─── Exercise input

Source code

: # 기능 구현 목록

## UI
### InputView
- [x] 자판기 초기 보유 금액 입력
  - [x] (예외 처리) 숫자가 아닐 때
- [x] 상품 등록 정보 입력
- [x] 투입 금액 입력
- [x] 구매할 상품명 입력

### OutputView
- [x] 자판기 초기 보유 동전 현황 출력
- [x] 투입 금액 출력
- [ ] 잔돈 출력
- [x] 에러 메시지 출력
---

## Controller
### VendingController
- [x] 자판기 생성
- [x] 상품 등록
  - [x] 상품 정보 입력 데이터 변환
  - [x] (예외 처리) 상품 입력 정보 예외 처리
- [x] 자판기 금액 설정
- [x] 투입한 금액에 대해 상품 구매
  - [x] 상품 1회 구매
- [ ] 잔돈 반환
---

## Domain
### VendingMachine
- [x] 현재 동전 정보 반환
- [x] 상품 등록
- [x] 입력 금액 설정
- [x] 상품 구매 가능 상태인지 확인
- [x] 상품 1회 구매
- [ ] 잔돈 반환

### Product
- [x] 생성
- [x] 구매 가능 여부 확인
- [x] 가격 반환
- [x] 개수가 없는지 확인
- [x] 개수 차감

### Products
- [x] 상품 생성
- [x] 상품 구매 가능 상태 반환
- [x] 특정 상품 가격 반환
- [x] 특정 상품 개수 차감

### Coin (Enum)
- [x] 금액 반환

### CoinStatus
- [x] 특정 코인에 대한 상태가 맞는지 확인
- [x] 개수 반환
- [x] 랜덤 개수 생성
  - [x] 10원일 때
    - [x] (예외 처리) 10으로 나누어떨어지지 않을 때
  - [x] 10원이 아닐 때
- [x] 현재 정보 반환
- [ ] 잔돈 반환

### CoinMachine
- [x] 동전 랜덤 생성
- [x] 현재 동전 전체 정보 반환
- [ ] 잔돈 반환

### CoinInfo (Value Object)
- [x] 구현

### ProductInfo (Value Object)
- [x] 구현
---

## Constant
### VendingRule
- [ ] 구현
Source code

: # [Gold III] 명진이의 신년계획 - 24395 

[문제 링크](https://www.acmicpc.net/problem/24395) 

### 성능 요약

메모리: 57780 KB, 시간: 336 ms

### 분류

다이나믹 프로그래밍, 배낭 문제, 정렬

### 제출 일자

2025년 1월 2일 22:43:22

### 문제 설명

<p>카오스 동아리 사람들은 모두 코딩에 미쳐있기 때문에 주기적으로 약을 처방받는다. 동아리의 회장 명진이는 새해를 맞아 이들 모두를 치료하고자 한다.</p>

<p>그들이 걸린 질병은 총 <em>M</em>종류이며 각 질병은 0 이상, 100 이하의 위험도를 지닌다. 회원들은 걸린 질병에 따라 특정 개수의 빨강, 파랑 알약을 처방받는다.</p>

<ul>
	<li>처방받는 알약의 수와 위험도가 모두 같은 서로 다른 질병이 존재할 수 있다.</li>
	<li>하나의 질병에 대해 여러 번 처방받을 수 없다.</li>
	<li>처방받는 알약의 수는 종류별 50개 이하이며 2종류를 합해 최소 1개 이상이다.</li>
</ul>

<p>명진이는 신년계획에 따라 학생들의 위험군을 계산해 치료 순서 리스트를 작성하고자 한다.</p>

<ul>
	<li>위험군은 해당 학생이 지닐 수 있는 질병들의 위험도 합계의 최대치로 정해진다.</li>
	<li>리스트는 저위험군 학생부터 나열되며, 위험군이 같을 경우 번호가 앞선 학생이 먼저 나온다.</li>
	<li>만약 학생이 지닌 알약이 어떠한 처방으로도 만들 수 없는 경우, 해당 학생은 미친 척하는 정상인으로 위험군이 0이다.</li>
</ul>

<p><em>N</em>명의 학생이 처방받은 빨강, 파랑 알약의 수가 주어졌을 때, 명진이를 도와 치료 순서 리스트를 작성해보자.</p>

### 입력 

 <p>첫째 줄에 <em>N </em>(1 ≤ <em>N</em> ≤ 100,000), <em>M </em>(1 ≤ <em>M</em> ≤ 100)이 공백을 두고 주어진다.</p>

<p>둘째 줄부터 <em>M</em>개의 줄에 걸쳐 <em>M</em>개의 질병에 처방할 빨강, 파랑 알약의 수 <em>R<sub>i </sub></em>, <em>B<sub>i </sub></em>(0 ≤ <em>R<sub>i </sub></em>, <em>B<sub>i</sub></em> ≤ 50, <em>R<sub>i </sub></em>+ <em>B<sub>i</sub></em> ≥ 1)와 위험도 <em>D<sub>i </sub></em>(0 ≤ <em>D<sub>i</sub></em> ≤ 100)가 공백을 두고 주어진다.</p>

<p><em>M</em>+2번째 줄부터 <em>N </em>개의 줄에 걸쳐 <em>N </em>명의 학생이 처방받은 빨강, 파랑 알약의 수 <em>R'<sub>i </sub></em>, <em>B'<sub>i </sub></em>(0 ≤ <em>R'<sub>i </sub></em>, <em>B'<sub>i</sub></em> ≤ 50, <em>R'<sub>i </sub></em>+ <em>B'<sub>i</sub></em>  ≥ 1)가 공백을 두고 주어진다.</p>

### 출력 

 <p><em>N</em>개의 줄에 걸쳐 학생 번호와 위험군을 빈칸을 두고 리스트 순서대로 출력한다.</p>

──────

◆ **About this exercise**
Scan the records for the word "위험군을" and copy every line where it is found.

◆ **Expected answer**
<p>명진이는 신년계획에 따라 학생들의 위험군을 계산해 치료 순서 리스트를 작성하고자 한다.</p>
 <p><em>N</em>개의 줄에 걸쳐 학생 번호와 위험군을 빈칸을 두고 리스트 순서대로 출력한다.</p>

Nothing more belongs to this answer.